» **TASK DIRECTIONS**:
Examine the records and identify each line that includes the string "something". Copy those lines.

START DATA RECORDS

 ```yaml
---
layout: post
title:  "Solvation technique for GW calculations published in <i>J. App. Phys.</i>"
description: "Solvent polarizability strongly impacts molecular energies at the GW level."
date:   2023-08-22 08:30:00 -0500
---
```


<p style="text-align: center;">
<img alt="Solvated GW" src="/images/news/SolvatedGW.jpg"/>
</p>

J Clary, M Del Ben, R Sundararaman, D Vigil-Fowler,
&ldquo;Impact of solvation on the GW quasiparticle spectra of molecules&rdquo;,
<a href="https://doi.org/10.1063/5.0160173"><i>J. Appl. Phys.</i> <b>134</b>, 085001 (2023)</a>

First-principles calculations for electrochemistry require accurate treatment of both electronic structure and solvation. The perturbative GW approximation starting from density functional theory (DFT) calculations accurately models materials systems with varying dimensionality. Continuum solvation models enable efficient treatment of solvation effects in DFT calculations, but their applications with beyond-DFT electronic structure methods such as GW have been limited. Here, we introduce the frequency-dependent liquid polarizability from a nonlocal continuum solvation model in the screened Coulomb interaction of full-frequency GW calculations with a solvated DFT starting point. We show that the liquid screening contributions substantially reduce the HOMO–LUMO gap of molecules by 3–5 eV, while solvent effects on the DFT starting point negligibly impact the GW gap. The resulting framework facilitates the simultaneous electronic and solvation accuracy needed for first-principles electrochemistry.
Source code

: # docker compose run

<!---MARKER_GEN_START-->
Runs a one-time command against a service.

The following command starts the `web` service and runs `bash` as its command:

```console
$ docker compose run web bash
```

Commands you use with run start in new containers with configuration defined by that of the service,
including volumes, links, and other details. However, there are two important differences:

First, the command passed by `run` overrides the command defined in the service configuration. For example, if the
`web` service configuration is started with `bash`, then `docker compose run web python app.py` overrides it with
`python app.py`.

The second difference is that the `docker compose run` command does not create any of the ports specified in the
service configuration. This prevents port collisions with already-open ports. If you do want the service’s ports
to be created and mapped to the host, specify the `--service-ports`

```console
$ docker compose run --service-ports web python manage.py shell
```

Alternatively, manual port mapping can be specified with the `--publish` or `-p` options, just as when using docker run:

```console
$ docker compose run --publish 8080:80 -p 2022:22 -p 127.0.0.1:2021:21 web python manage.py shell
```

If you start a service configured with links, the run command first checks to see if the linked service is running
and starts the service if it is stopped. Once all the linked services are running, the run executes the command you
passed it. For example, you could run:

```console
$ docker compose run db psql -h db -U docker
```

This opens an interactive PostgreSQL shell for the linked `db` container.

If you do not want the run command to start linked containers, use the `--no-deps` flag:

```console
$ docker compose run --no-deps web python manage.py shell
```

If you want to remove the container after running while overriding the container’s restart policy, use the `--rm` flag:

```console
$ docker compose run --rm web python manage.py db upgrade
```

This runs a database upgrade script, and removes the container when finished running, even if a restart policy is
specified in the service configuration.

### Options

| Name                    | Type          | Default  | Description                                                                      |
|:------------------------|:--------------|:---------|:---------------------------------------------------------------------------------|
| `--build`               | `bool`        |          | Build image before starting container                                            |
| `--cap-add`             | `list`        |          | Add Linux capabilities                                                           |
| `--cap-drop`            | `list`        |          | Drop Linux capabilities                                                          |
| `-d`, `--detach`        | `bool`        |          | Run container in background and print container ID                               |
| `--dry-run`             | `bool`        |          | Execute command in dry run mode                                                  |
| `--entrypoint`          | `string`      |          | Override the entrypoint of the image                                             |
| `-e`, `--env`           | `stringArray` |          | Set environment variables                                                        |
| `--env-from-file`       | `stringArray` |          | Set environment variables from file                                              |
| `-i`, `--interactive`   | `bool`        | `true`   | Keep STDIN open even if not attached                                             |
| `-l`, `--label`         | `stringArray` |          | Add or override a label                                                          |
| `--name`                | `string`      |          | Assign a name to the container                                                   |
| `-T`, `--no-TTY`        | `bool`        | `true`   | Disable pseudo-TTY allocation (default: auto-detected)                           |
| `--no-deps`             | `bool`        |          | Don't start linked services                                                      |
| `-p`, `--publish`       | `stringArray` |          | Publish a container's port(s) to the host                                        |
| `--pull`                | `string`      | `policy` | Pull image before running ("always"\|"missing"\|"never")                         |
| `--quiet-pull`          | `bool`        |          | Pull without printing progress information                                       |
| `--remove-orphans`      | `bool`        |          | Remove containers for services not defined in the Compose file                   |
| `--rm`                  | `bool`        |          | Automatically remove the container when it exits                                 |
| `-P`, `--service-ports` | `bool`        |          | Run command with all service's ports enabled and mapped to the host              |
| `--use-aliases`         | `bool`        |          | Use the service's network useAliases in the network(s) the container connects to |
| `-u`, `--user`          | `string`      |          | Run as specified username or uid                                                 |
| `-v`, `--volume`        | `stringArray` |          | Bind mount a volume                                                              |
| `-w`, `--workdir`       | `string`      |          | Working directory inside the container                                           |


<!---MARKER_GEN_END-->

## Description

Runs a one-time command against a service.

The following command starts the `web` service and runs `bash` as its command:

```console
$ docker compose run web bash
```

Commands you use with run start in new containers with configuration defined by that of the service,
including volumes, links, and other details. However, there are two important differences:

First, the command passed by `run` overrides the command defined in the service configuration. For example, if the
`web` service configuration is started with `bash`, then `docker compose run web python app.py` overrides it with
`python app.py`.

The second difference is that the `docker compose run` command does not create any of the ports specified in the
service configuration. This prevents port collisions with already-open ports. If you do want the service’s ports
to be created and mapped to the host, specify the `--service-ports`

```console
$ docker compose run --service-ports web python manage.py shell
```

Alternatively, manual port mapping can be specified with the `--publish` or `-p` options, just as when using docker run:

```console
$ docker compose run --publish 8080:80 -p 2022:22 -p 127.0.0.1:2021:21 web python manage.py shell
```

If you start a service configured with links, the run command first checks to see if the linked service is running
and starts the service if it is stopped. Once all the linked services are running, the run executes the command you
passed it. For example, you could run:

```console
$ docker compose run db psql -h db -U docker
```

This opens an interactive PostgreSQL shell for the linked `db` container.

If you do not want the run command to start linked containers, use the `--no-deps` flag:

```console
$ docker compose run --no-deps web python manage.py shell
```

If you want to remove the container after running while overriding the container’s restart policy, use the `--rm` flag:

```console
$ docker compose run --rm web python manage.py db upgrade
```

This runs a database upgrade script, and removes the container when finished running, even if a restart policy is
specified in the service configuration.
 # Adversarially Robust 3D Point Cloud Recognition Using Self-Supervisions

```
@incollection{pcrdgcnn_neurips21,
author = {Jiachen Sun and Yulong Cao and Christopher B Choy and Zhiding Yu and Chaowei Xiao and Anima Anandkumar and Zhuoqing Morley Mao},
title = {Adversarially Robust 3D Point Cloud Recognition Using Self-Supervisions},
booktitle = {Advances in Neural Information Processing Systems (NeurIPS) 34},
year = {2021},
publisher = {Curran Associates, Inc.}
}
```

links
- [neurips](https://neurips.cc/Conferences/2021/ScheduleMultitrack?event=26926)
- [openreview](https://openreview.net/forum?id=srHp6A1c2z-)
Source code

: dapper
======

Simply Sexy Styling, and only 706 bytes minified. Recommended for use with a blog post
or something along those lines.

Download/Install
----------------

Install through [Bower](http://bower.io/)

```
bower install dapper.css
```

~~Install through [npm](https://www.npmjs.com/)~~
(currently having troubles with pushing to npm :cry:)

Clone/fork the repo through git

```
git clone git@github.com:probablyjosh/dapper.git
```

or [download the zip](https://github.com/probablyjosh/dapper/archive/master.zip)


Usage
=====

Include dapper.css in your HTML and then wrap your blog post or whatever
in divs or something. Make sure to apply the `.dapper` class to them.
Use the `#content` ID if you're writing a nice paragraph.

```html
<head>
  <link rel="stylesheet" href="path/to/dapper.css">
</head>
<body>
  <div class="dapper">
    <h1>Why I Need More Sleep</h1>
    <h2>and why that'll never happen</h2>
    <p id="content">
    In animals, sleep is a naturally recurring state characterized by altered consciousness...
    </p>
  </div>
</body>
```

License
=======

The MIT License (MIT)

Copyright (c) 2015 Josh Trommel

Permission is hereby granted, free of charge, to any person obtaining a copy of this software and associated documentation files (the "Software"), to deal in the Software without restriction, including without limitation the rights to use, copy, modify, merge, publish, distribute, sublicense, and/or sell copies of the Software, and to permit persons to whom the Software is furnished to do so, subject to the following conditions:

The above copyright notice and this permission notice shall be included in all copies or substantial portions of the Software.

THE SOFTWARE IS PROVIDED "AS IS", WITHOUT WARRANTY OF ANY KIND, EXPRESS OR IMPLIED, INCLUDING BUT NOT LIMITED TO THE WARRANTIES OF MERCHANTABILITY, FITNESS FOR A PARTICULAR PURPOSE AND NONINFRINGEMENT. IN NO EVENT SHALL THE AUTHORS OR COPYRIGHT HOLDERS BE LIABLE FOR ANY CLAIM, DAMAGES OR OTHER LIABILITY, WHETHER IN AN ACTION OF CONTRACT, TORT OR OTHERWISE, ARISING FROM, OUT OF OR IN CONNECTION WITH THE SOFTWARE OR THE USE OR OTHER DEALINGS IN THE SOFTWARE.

END DATA RECORDS
START DATA RECORDS

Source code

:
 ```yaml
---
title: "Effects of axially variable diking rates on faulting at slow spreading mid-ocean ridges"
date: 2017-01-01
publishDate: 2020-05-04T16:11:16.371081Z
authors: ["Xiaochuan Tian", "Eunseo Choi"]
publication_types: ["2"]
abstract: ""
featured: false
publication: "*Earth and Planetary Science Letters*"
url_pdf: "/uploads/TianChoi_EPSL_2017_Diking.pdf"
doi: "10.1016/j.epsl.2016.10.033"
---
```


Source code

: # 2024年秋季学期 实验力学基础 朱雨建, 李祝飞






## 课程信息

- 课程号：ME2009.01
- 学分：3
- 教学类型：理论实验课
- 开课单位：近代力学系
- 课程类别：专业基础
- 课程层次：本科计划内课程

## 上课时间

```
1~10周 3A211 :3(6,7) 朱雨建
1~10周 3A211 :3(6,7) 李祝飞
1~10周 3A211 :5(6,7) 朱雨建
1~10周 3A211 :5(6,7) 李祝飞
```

END DATA RECORDS

» **RESULT BELOW**:
or something along those lines.
in divs or something. Make sure to apply the `.dapper` class to them.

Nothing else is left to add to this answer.